A small Python data environment and learning repository for my local developer setup.
This repository verifies that a Python 3.12 data workflow works correctly with a project-specific virtual environment, PyCharm, DataSpell, Jupyter Notebook, pandas, NumPy, matplotlib, scikit-learn, Git, and GitHub.
This is not intended to be a large data science project. It is a compact baseline repository for:
- verifying a clean Python data environment
- practicing Python data analysis fundamentals
- using a project-specific virtual environment
- working with pandas, NumPy, matplotlib, and scikit-learn
- testing PyCharm and DataSpell with the same interpreter
- keeping a clean Git/GitHub workflow for Python projects
Python is one of my core technical skills in my current learning path. My main focus is data and process analysis, SQL, Python, BI, and Microsoft-oriented data tooling.

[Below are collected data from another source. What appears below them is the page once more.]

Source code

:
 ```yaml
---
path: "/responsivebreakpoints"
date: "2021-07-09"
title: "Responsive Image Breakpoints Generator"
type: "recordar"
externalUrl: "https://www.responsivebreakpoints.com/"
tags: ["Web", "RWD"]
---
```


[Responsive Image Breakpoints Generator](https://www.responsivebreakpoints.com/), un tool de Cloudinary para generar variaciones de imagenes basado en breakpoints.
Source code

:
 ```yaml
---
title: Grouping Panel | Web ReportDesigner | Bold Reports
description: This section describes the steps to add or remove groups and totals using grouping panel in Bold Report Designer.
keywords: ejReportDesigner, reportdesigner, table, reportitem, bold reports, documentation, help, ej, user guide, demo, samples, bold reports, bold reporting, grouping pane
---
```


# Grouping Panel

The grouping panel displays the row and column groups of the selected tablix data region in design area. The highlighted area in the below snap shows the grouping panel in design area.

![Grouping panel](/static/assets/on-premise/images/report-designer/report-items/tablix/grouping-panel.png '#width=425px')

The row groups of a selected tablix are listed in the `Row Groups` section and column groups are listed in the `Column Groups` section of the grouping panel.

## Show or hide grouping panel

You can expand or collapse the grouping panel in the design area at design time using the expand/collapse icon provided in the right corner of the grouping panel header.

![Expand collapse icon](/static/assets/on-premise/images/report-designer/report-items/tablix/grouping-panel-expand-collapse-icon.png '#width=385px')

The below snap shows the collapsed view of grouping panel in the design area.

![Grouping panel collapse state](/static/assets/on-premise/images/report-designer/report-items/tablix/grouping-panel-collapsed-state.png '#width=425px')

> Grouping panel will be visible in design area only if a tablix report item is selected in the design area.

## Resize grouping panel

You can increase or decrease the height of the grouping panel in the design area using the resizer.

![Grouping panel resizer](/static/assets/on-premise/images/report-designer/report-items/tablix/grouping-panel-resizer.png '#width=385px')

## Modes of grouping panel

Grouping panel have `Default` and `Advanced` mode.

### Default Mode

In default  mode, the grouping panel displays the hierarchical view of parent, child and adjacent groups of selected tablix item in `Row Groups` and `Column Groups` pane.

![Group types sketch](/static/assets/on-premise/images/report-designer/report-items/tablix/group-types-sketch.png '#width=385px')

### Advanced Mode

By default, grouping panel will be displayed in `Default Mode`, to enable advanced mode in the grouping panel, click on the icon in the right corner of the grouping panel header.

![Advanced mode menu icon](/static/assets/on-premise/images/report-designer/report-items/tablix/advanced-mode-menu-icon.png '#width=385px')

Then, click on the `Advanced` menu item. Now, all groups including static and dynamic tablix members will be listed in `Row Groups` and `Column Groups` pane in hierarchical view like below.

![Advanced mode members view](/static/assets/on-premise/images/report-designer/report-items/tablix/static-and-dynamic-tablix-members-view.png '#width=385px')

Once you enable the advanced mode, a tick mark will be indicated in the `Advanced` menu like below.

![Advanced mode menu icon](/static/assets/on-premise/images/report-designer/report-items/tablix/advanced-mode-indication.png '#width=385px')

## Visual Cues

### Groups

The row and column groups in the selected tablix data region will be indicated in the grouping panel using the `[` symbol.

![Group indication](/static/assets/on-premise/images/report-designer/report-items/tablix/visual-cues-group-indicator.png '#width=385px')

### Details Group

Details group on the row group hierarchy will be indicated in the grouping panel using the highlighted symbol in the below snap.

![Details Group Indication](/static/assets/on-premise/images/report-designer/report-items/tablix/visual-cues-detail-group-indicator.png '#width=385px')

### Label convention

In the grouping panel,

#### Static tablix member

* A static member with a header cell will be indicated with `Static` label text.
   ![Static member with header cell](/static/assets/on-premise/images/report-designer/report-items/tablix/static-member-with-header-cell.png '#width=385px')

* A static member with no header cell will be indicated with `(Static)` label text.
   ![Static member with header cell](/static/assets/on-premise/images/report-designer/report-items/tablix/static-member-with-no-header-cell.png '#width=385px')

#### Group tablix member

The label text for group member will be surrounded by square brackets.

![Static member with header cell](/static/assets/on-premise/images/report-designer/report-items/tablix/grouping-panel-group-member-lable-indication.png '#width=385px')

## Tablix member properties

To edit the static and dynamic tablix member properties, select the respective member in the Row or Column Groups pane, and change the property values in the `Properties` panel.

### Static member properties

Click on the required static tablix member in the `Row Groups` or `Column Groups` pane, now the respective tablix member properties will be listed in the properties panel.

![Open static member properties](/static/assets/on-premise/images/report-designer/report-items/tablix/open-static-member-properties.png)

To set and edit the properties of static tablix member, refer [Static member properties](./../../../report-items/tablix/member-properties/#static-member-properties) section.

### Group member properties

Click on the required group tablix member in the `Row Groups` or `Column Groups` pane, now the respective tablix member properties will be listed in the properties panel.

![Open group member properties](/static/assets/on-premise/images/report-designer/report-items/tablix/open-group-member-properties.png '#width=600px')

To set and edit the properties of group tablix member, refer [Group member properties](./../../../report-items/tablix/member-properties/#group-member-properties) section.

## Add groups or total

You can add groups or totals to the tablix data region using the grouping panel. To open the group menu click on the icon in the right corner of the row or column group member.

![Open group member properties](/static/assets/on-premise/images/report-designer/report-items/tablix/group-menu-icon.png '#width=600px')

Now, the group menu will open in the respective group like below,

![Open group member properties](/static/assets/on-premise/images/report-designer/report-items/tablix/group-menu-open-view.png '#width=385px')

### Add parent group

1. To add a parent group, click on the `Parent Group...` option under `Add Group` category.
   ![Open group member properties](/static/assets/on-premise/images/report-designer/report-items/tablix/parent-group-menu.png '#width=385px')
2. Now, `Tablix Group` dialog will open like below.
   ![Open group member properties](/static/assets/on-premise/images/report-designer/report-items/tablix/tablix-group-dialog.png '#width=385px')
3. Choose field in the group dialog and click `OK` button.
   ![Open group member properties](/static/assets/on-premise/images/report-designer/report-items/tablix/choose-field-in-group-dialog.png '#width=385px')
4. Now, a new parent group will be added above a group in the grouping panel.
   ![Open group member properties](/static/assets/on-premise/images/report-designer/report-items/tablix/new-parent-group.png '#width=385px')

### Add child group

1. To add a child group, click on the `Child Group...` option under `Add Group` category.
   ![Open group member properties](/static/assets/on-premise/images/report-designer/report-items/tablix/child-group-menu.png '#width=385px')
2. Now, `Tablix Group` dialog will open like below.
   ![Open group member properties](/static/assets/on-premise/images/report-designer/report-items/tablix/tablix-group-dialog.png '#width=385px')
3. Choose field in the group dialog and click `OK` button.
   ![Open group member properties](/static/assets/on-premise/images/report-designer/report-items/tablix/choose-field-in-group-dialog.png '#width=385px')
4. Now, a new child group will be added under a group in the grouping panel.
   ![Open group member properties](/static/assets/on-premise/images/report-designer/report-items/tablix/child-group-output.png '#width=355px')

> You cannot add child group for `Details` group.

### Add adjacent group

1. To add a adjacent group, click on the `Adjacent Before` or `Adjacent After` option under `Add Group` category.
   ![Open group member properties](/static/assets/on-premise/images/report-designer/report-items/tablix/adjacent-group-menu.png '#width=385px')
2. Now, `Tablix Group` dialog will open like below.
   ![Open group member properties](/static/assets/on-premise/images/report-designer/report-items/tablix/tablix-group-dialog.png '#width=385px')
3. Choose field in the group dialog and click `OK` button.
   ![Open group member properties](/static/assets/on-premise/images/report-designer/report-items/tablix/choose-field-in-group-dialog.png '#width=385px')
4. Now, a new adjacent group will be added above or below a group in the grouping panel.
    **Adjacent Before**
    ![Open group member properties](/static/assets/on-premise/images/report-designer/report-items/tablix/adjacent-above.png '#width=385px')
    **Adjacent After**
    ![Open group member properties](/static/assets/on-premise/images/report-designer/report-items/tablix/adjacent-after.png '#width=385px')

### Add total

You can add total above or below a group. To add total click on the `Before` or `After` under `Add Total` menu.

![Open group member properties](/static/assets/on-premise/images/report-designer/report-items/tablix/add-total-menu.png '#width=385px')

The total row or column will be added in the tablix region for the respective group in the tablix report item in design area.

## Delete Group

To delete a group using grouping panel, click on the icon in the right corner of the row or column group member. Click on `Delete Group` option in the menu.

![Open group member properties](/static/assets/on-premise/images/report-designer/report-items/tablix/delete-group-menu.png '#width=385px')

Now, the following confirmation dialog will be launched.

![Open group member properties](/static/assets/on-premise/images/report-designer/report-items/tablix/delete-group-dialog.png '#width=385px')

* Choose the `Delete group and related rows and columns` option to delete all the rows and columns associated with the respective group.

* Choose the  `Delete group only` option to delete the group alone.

- iMac Retina 4K, 21.5-inch, Late 2015
- Intel x86_64
- macOS Sonoma 14.8.7 via OpenCore Legacy Patcher
- PyCharm via JetBrains Toolbox
- DataSpell via JetBrains Toolbox
- Python 3.12.13
- Project-specific
.venv - pandas
- NumPy
- matplotlib
- scikit-learn
- Jupyter Notebook
- Git / GitHub
This repository also documents that the Python data stack works on a legacy Intel Mac setup used as a stable learning and development machine.
python-data-basics/
├── main.py
├── dataspell_test.ipynb
├── README.md
├── requirements.txt
├── requirements-core.txt
├── LICENSE
├── .editorconfig
└── .gitignore
Local virtual environments, IDE metadata, cache files, and machine-specific files are intentionally excluded from Git.
.venv/
.idea/
__pycache__/
*.pyc
.DS_Store
Create the virtual environment with Python 3.12:
/usr/local/bin/python3.12 -m venv .venvActivate it:
source .venv/bin/activateInstall the exact tested dependency set:
python -m pip install -r requirements.txtAlternatively, install only the core packages:
python -m pip install -r requirements-core.txtRun:
python main.pyThe script verifies the interpreter and package versions, creates a small example DataFrame, and trains a minimal logistic regression model on synthetic learning data.
Expected output includes:
Python data environment check
Python: 3.12.13
pandas
NumPy
matplotlib
scikit-learn
Minimal logistic regression example
The notebook dataspell_test.ipynb verifies that DataSpell uses the same project-specific Python 3.12 virtual environment and can import the core data stack.
This repository demonstrates a working Python data baseline setup using:
- Python 3.12
- a project-specific virtual environment
- pandas for tabular data handling
- NumPy for numerical work
- matplotlib availability for visualization
- scikit-learn for a minimal machine learning example
- Jupyter Notebook / DataSpell for notebook-based work
- PyCharm as the primary Python IDE
- Git and GitHub for version control
Possible future additions:
- a small CSV analysis example
- a simple matplotlib visualization
- a notebook with a short exploratory data analysis workflow
- a basic logistic regression example with clearer explanation
- a small SQL-to-pandas workflow using a local database
This repository is intentionally small. Its purpose is to document and verify a clean Python data development setup before building larger data analysis and BI-related projects.
No virtual environment, IDE metadata, cache files, or machine-specific files are committed.